(Saved entries)
================

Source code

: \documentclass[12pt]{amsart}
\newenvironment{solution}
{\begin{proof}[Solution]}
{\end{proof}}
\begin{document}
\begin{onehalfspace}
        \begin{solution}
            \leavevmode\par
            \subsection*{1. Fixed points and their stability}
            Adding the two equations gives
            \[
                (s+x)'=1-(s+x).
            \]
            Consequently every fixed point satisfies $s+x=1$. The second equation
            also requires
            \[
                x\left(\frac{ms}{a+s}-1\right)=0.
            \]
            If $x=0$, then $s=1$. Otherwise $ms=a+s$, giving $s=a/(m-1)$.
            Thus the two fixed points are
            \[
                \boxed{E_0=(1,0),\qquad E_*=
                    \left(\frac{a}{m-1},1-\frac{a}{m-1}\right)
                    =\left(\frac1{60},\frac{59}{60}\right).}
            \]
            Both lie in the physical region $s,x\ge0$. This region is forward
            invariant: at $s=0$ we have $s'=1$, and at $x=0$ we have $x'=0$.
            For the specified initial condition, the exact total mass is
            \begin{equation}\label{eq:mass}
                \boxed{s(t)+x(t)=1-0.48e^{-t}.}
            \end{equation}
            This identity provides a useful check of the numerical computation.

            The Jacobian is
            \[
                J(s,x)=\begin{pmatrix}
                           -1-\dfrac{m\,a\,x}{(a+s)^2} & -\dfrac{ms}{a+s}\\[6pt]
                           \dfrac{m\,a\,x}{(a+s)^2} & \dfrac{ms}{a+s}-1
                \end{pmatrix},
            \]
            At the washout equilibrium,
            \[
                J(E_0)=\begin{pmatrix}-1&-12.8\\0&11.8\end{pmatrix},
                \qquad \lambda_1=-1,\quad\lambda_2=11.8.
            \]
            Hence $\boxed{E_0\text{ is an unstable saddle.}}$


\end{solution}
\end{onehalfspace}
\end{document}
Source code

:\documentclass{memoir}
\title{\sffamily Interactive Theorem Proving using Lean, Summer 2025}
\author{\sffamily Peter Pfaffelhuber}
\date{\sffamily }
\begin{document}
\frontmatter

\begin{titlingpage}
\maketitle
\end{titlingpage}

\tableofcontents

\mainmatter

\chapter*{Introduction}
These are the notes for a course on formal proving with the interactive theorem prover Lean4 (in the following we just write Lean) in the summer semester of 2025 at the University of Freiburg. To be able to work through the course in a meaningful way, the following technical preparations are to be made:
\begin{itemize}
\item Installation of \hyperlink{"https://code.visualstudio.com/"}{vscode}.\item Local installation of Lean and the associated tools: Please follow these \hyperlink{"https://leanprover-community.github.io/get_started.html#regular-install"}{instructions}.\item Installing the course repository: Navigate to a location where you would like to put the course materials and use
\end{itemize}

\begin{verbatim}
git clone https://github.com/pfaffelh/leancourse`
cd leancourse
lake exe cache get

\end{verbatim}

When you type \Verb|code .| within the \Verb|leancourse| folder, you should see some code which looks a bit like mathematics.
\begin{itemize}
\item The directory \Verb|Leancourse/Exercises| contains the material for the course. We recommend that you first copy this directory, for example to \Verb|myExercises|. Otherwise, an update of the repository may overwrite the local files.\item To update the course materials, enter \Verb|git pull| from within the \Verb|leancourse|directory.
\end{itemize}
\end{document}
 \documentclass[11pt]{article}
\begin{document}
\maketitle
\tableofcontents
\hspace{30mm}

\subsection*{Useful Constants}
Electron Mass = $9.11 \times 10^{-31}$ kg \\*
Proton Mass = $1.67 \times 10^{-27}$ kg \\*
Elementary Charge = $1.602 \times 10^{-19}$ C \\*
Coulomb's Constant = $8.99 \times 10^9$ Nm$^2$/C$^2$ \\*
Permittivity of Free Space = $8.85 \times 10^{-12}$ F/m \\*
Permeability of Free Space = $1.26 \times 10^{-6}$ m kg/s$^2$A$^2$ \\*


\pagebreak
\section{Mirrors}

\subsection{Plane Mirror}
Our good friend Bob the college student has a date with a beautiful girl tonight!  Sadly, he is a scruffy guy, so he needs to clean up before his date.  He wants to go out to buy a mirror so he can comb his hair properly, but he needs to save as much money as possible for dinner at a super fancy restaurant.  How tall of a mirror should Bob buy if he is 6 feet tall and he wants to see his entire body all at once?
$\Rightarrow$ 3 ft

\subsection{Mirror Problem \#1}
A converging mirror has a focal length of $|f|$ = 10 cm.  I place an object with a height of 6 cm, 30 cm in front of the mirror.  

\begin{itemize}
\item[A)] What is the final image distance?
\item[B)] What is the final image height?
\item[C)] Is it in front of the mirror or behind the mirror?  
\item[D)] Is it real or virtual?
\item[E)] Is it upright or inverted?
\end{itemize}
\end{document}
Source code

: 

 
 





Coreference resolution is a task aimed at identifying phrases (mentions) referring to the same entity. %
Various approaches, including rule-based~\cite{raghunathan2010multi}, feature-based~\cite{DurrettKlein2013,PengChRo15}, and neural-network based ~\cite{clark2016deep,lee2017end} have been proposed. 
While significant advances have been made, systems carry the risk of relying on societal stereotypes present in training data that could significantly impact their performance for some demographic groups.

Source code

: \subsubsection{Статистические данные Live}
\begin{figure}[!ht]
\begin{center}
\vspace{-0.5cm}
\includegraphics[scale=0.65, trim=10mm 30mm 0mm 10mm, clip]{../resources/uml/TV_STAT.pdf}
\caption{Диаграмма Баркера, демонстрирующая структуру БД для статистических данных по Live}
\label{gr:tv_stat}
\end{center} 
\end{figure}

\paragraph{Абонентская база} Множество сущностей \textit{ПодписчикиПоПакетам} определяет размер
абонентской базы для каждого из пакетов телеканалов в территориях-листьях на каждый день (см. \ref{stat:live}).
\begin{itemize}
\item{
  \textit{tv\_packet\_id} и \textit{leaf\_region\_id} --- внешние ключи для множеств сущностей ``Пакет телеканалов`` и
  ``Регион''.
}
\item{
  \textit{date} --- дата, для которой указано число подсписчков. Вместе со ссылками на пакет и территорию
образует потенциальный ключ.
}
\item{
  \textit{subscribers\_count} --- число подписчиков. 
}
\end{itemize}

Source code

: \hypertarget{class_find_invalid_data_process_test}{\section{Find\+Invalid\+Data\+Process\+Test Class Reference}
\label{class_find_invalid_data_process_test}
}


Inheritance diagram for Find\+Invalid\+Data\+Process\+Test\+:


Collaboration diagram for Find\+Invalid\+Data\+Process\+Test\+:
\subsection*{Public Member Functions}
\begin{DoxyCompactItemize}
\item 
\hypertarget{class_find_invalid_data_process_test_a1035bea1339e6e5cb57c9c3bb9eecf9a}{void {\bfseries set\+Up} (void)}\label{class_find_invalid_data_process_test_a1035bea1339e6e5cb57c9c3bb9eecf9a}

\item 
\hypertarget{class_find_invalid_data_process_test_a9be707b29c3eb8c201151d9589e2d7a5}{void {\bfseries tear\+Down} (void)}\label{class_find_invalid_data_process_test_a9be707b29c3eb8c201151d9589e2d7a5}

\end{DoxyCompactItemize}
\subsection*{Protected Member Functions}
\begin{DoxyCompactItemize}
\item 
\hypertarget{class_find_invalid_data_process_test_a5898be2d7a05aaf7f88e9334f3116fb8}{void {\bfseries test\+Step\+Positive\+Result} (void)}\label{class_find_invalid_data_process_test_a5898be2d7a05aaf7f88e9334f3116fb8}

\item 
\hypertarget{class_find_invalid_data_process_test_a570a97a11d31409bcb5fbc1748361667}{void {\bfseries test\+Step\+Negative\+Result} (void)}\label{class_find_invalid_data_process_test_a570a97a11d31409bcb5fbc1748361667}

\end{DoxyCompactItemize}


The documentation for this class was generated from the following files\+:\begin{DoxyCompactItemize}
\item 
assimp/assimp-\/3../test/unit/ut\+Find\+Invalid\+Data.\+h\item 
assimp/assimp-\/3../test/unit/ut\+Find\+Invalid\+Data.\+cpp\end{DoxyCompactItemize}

================

Out of the data above, set down the lines from the one with "cd leancourse" to the one with "Coulomb's Constant = $8.99", both included, exactly as written and with no additions.

cd leancourse
lake exe cache get

\end{verbatim}

When you type \Verb|code .| within the \Verb|leancourse| folder, you should see some code which looks a bit like mathematics.
\begin{itemize}
\item The directory \Verb|Leancourse/Exercises| contains the material for the course. We recommend that you first copy this directory, for example to \Verb|myExercises|. Otherwise, an update of the repository may overwrite the local files.\item To update the course materials, enter \Verb|git pull| from within the \Verb|leancourse|directory.
\end{itemize}
\end{document}
 \documentclass[11pt]{article}
\begin{document}
\maketitle
\tableofcontents
\hspace{30mm}

\subsection*{Useful Constants}
Electron Mass = $9.11 \times 10^{-31}$ kg \\*
Proton Mass = $1.67 \times 10^{-27}$ kg \\*
Elementary Charge = $1.602 \times 10^{-19}$ C \\*
Coulomb's Constant = $8.99 \times 10^9$ Nm$^2$/C$^2$ \\*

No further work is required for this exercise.